» TRY IT
Your reply should reproduce all the data below exactly while excluding the pictures.

________

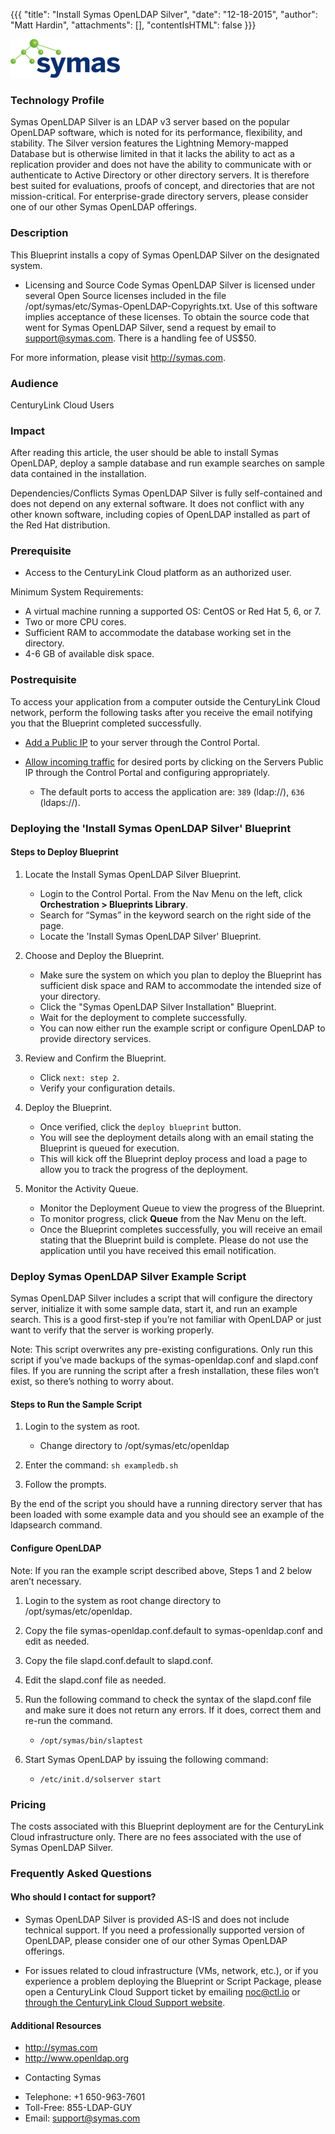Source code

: {{{
  "title": "Install Symas OpenLDAP Silver",
  "date": "12-18-2015",
  "author": "Matt Hardin",
  "attachments": [],
  "contentIsHTML": false
}}}

![Symas Corp.](../../images/symas-logo.png)

### Technology Profile
Symas OpenLDAP Silver is an LDAP v3 server based on the popular OpenLDAP software, which is noted for its performance, flexibility, and stability. The Silver version features the Lightning Memory-mapped Database but is otherwise limited in that it lacks the ability to act as a replication provider and does not have the ability to communicate with or authenticate to Active Directory or other directory servers. It is therefore best suited for evaluations, proofs of concept, and directories that are not mission-critical. For enterprise-grade directory servers, please consider one of our other Symas OpenLDAP offerings.

### Description
This Blueprint installs a copy of Symas OpenLDAP Silver on the designated system.

* Licensing and Source Code
Symas OpenLDAP Silver is licensed under several Open Source licenses included in the file /opt/symas/etc/Symas-OpenLDAP-Copyrights.txt. Use of this software implies acceptance of these licenses. To obtain the source code that went for Symas OpenLDAP Silver, send a request by email to support@symas.com. There is a handling fee of US$50.

For more information, please visit http://symas.com.

### Audience
CenturyLink Cloud Users

### Impact
After reading this article, the user should be able to install Symas OpenLDAP, deploy a sample database and run example searches on sample data contained in the installation.

Dependencies/Conflicts
Symas OpenLDAP Silver is fully self-contained and does not depend on any external software. It does not conflict with any other known software, including copies of OpenLDAP installed as part of the Red Hat distribution.

### Prerequisite
* Access to the CenturyLink Cloud platform as an authorized user.

Minimum System Requirements:
* A virtual machine running a supported OS: CentOS or Red Hat 5, 6, or 7.
* Two or more CPU cores.
* Sufficient RAM to accommodate the database working set in the directory.
* 4-6 GB of available disk space.

### Postrequisite
To access your application from a computer outside the CenturyLink Cloud network, perform the following tasks after you receive the email notifying you that the Blueprint completed successfully.

* [Add a Public IP](../../Network/how-to-add-public-ip-to-virtual-machine.md) to your server through the Control Portal.

* [Allow incoming traffic](../../Network/how-to-add-public-ip-to-virtual-machine.md) for desired ports by clicking on the Servers Public IP through the Control Portal and configuring appropriately.
  * The default ports to access the application are: `389` (ldap://), `636` (ldaps://).

### Deploying the 'Install Symas OpenLDAP Silver' Blueprint

#### Steps to Deploy Blueprint
1. Locate the Install Symas OpenLDAP Silver Blueprint.
   * Login to the Control Portal. From the Nav Menu on the left, click **Orchestration > Blueprints Library**.
   * Search for “Symas” in the keyword search on the right side of the page.
   * Locate the 'Install Symas OpenLDAP Silver' Blueprint.

2. Choose and Deploy the Blueprint.
   * Make sure the system on which you plan to deploy the Blueprint has sufficient disk space and RAM to accommodate the intended size of your directory.
   * Click the "Symas OpenLDAP Silver Installation" Blueprint.
   * Wait for the deployment to complete successfully.
   * You can now either run the example script or configure OpenLDAP to provide directory services.

3. Review and Confirm the Blueprint.
   * Click `next: step 2`.
   * Verify your configuration details.

4. Deploy the Blueprint.
   * Once verified, click the `deploy blueprint` button.
   * You will see the deployment details along with an email stating the Blueprint is queued for execution.
   * This will kick off the Blueprint deploy process and load a page to allow you to track the progress of the deployment.

5. Monitor the Activity Queue.
   * Monitor the Deployment Queue to view the progress of the Blueprint.
   * To monitor progress, click **Queue** from the Nav Menu on the left.
   * Once the Blueprint completes successfully, you will receive an email stating that the Blueprint build is complete. Please do not use the application until you have received this email notification.

### Deploy Symas OpenLDAP Silver Example Script
Symas OpenLDAP Silver includes a script that will configure the directory server, initialize it with some sample data, start it, and run an example search. This is a good first-step if you’re not familiar with OpenLDAP or just want to verify that the server is working properly.

Note: This script overwrites any pre-existing configurations. Only run this script if you’ve made backups of the symas-openldap.conf and slapd.conf files. If you are running the script after a fresh installation, these files won’t exist, so there’s nothing to worry about.

#### Steps to Run the Sample Script
1. Login to the system as root.
   * Change directory to /opt/symas/etc/openldap

2. Enter the command:
   `sh exampledb.sh`

3. Follow the prompts.

By the end of the script you should have a running directory server that has been loaded with some example data and you should see an example of the ldapsearch command.

#### Configure OpenLDAP
Note: If you ran the example script described above, Steps 1 and 2 below aren’t necessary.
1. Login to the system as root change directory to /opt/symas/etc/openldap.

2. Copy the file symas-openldap.conf.default to symas-openldap.conf and edit as needed.

3. Copy the file slapd.conf.default to slapd.conf.

4. Edit the slapd.conf file as needed.

5. Run the following command to check the syntax of the slapd.conf file and make sure it does not return any errors. If it does, correct them and re-run the command.
   * `/opt/symas/bin/slaptest`

6. Start Symas OpenLDAP by issuing the following command:
   * `/etc/init.d/solserver start`

### Pricing
The costs associated with this Blueprint deployment are for the CenturyLink Cloud infrastructure only. There are no fees associated with the use of Symas OpenLDAP Silver.

### Frequently Asked Questions

#### Who should I contact for support?
* Symas OpenLDAP Silver is provided AS-IS and does not include technical support. If you need a professionally supported version of OpenLDAP, please consider one of our other Symas OpenLDAP offerings.

* For issues related to cloud infrastructure (VMs, network, etc.), or if you experience a problem deploying the Blueprint or Script Package, please open a CenturyLink Cloud Support ticket by emailing [noc@ctl.io](mailto:noc@ctl.io) or [through the CenturyLink Cloud Support website](https://t3n.zendesk.com/tickets/new).

#### Additional Resources
- http://symas.com
- http://www.openldap.org

* Contacting Symas
- Telephone: +1 650-963-7601
- Toll-Free: 855-LDAP-GUY
- Email: support@symas.com
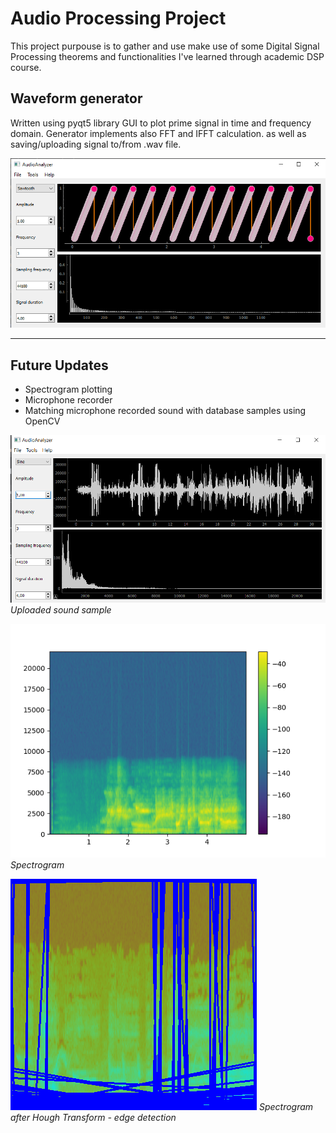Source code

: # Audio Processing Project

This project purpouse is to gather and use make use of some Digital Signal Processing theorems
and functionalities I've learned through academic DSP course.

## **Waveform generator**

Written using pyqt5 library GUI to plot prime signal in time and frequency domain. Generator implements also FFT and IFFT calculation. as well as saving/uploading signal to/from .wav file.

![Old_GUI](https://github.com/MikeZ7/Audio_Processing/blob/master/Images/qt_gui.png)

---

## **Future Updates**

* Spectrogram plotting
* Microphone recorder
* Matching microphone recorded sound with database samples using OpenCV

![Sound](https://github.com/MikeZ7/Audio_Processing/blob/master/Images/qt_gui_sound.png)
*Uploaded sound sample*


![Spectrogram](https://github.com/MikeZ7/Audio_Processing/blob/master/Images/spectrogram.png)
*Spectrogram*


![Hough](https://github.com/MikeZ7/Audio_Processing/blob/master/Images/hough_template.png)
*Spectrogram after Hough Transform - edge detection*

________

» TASK SOLUTION
Source code

: {{{
  "title": "Install Symas OpenLDAP Silver",
  "date": "12-18-2015",
  "author": "Matt Hardin",
  "attachments": [],
  "contentIsHTML": false
}}}

![Symas Corp.](../../images/symas-logo.png)

### Technology Profile
Symas OpenLDAP Silver is an LDAP v3 server based on the popular OpenLDAP software, which is noted for its performance, flexibility, and stability. The Silver version features the Lightning Memory-mapped Database but is otherwise limited in that it lacks the ability to act as a replication provider and does not have the ability to communicate with or authenticate to Active Directory or other directory servers. It is therefore best suited for evaluations, proofs of concept, and directories that are not mission-critical. For enterprise-grade directory servers, please consider one of our other Symas OpenLDAP offerings.

### Description
This Blueprint installs a copy of Symas OpenLDAP Silver on the designated system.

* Licensing and Source Code
Symas OpenLDAP Silver is licensed under several Open Source licenses included in the file /opt/symas/etc/Symas-OpenLDAP-Copyrights.txt. Use of this software implies acceptance of these licenses. To obtain the source code that went for Symas OpenLDAP Silver, send a request by email to support@symas.com. There is a handling fee of US$50.

For more information, please visit http://symas.com.

### Audience
CenturyLink Cloud Users

### Impact
After reading this article, the user should be able to install Symas OpenLDAP, deploy a sample database and run example searches on sample data contained in the installation.

Dependencies/Conflicts
Symas OpenLDAP Silver is fully self-contained and does not depend on any external software. It does not conflict with any other known software, including copies of OpenLDAP installed as part of the Red Hat distribution.

### Prerequisite
* Access to the CenturyLink Cloud platform as an authorized user.

Minimum System Requirements:
* A virtual machine running a supported OS: CentOS or Red Hat 5, 6, or 7.
* Two or more CPU cores.
* Sufficient RAM to accommodate the database working set in the directory.
* 4-6 GB of available disk space.

### Postrequisite
To access your application from a computer outside the CenturyLink Cloud network, perform the following tasks after you receive the email notifying you that the Blueprint completed successfully.

* [Add a Public IP](../../Network/how-to-add-public-ip-to-virtual-machine.md) to your server through the Control Portal.

* [Allow incoming traffic](../../Network/how-to-add-public-ip-to-virtual-machine.md) for desired ports by clicking on the Servers Public IP through the Control Portal and configuring appropriately.
  * The default ports to access the application are: `389` (ldap://), `636` (ldaps://).

### Deploying the 'Install Symas OpenLDAP Silver' Blueprint

#### Steps to Deploy Blueprint
1. Locate the Install Symas OpenLDAP Silver Blueprint.
   * Login to the Control Portal. From the Nav Menu on the left, click **Orchestration > Blueprints Library**.
   * Search for “Symas” in the keyword search on the right side of the page.
   * Locate the 'Install Symas OpenLDAP Silver' Blueprint.

2. Choose and Deploy the Blueprint.
   * Make sure the system on which you plan to deploy the Blueprint has sufficient disk space and RAM to accommodate the intended size of your directory.
   * Click the "Symas OpenLDAP Silver Installation" Blueprint.
   * Wait for the deployment to complete successfully.
   * You can now either run the example script or configure OpenLDAP to provide directory services.

3. Review and Confirm the Blueprint.
   * Click `next: step 2`.
   * Verify your configuration details.

4. Deploy the Blueprint.
   * Once verified, click the `deploy blueprint` button.
   * You will see the deployment details along with an email stating the Blueprint is queued for execution.
   * This will kick off the Blueprint deploy process and load a page to allow you to track the progress of the deployment.

5. Monitor the Activity Queue.
   * Monitor the Deployment Queue to view the progress of the Blueprint.
   * To monitor progress, click **Queue** from the Nav Menu on the left.
   * Once the Blueprint completes successfully, you will receive an email stating that the Blueprint build is complete. Please do not use the application until you have received this email notification.

### Deploy Symas OpenLDAP Silver Example Script
Symas OpenLDAP Silver includes a script that will configure the directory server, initialize it with some sample data, start it, and run an example search. This is a good first-step if you’re not familiar with OpenLDAP or just want to verify that the server is working properly.

Note: This script overwrites any pre-existing configurations. Only run this script if you’ve made backups of the symas-openldap.conf and slapd.conf files. If you are running the script after a fresh installation, these files won’t exist, so there’s nothing to worry about.

#### Steps to Run the Sample Script
1. Login to the system as root.
   * Change directory to /opt/symas/etc/openldap

2. Enter the command:
   `sh exampledb.sh`

3. Follow the prompts.

By the end of the script you should have a running directory server that has been loaded with some example data and you should see an example of the ldapsearch command.

#### Configure OpenLDAP
Note: If you ran the example script described above, Steps 1 and 2 below aren’t necessary.
1. Login to the system as root change directory to /opt/symas/etc/openldap.

2. Copy the file symas-openldap.conf.default to symas-openldap.conf and edit as needed.

3. Copy the file slapd.conf.default to slapd.conf.

4. Edit the slapd.conf file as needed.

5. Run the following command to check the syntax of the slapd.conf file and make sure it does not return any errors. If it does, correct them and re-run the command.
   * `/opt/symas/bin/slaptest`

6. Start Symas OpenLDAP by issuing the following command:
   * `/etc/init.d/solserver start`

### Pricing
The costs associated with this Blueprint deployment are for the CenturyLink Cloud infrastructure only. There are no fees associated with the use of Symas OpenLDAP Silver.

### Frequently Asked Questions

#### Who should I contact for support?
* Symas OpenLDAP Silver is provided AS-IS and does not include technical support. If you need a professionally supported version of OpenLDAP, please consider one of our other Symas OpenLDAP offerings.

* For issues related to cloud infrastructure (VMs, network, etc.), or if you experience a problem deploying the Blueprint or Script Package, please open a CenturyLink Cloud Support ticket by emailing [noc@ctl.io](mailto:noc@ctl.io) or [through the CenturyLink Cloud Support website](https://t3n.zendesk.com/tickets/new).

#### Additional Resources
- http://symas.com
- http://www.openldap.org

* Contacting Symas
- Telephone: +1 650-963-7601
- Toll-Free: 855-LDAP-GUY
- Email: support@symas.com
Source code

: # Audio Processing Project

This project purpouse is to gather and use make use of some Digital Signal Processing theorems
and functionalities I've learned through academic DSP course.

## **Waveform generator**

Written using pyqt5 library GUI to plot prime signal in time and frequency domain. Generator implements also FFT and IFFT calculation. as well as saving/uploading signal to/from .wav file.

![Old_GUI](https://github.com/MikeZ7/Audio_Processing/blob/master/Images/qt_gui.png)

---

## **Future Updates**

* Spectrogram plotting
* Microphone recorder
* Matching microphone recorded sound with database samples using OpenCV

![Sound](https://github.com/MikeZ7/Audio_Processing/blob/master/Images/qt_gui_sound.png)
*Uploaded sound sample*


![Spectrogram](https://github.com/MikeZ7/Audio_Processing/blob/master/Images/spectrogram.png)
*Spectrogram*


![Hough](https://github.com/MikeZ7/Audio_Processing/blob/master/Images/hough_template.png)
*Spectrogram after Hough Transform - edge detection*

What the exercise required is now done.